To start off, here are a few ideas. However with your new found idea generation skills, you should be able to think of lots more.
- Create space (physical and time) for idea generation
- By cutting down on non essential meetings
- Avoiding micro managing staff
- Allowing time for ‘play’ or to make mistakes (within reason)
- Allowing interaction between individuals (at the coffee machine or water cooler).
- Adopt simple techniques for modifying existing products or services
- Think about having after action reviews to ensure that you avoid re-inventing the wheel.
- Look at reward systems to encourage know-how to be shared and for salaries and bonuses to promote team working.
- Hold curiosity meetings where people are allowed to ask ‘What if?’
Small organisations without boards could consider having an informal board of trusted acquaintances who will give advice in return for a meal, say.
Start looking at methods of gathering ideas that will encourage new ideas not just complaints (avoid the baggage of the traditional suggestion box).

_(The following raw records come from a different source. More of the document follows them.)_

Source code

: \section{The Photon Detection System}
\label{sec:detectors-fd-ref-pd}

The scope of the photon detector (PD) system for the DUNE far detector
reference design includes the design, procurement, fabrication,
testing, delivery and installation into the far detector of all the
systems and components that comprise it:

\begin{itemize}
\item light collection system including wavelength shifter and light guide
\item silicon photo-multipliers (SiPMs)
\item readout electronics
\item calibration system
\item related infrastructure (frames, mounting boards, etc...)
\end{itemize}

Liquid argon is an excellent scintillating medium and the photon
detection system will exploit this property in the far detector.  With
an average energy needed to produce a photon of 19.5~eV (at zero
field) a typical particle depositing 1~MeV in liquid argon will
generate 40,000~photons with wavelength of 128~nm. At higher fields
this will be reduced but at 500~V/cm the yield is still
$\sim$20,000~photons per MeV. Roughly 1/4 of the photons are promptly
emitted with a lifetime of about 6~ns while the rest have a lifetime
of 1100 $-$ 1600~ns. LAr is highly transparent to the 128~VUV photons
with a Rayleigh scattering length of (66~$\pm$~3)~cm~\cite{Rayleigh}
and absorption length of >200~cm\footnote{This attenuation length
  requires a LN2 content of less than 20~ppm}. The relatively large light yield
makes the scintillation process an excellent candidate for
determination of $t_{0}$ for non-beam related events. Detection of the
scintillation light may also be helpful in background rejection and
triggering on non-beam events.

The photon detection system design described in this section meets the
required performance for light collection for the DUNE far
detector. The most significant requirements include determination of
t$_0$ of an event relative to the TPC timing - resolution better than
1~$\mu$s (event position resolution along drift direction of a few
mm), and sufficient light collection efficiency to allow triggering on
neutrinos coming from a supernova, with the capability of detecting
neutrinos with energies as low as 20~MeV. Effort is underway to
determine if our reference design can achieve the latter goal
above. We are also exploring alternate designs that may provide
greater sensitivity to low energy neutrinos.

Ensure that contributions are recognised and that the process is transparent.
So what? You may say, these are not very creative. Well they are if you have been doing something else. Creative or alternative thinking does not mean playing with brightly coloured balls all day long. It means selecting appropriate techniques and methods from as wide a variety as possible and matching them to the task in hand to get the best results possible. Another reason to expand your management toolbox is to engage the widest audience possible. That person who yawns at meetings where documents are discussed might participate where a storyboard is used. Someone whose help you seek may apparently talk in riddles but they may in fact be using metaphor, try using their language.

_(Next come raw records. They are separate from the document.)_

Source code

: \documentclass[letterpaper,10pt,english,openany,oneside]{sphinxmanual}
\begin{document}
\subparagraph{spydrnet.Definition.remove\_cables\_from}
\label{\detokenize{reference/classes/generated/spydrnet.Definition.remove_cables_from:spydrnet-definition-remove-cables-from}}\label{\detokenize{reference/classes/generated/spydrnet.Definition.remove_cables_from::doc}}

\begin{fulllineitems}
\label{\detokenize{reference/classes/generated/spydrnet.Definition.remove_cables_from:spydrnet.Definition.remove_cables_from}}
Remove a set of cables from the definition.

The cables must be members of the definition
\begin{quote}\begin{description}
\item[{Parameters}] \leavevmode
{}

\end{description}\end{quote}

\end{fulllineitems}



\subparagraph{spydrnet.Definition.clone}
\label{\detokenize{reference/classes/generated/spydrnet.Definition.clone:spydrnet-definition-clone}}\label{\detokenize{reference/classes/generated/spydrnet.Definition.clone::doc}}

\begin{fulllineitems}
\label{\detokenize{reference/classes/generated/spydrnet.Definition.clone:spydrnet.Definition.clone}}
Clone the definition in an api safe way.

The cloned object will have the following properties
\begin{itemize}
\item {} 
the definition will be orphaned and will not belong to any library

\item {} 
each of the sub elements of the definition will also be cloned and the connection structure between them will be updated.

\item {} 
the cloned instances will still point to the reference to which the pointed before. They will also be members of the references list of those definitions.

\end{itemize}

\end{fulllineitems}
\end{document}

One other thing to remember, just because the words ‘problem solving’ are used it does not mean that you have to have a problem to be solved. You may need to reframe a situation i.e. get another perspective, either to be able to change it or make sure that you have left nothing out.
Let’s look at the categories that techniques fall into:
Exploring/defining – such techniques can be used to try and find solutions to problems but they can also be used to find out more about an individual or group of people or try to create a shared understanding of a situation with abstract boundaries such as a vision or mission statement.
Idea generation – these techniques do exactly what it says on the tin. Brainstorming type techniques can be used to generate a large number of possibilities whilst nominal group techniques or modelling can create a shared idea amongst a group of people.
Screening – instead of just sitting around trying to vote for a preferred solution or rely on gut feel, there are a number of techniques that can help you such as bullet proofing.
Planning and prioritising – not quite planning in the true sense of the word but some of the screening techniques can help you prioritise and something like a storyboard is actually a plan (but without the small print) which can be turned into a readable document or used as a storyboard for PR or communications purposes.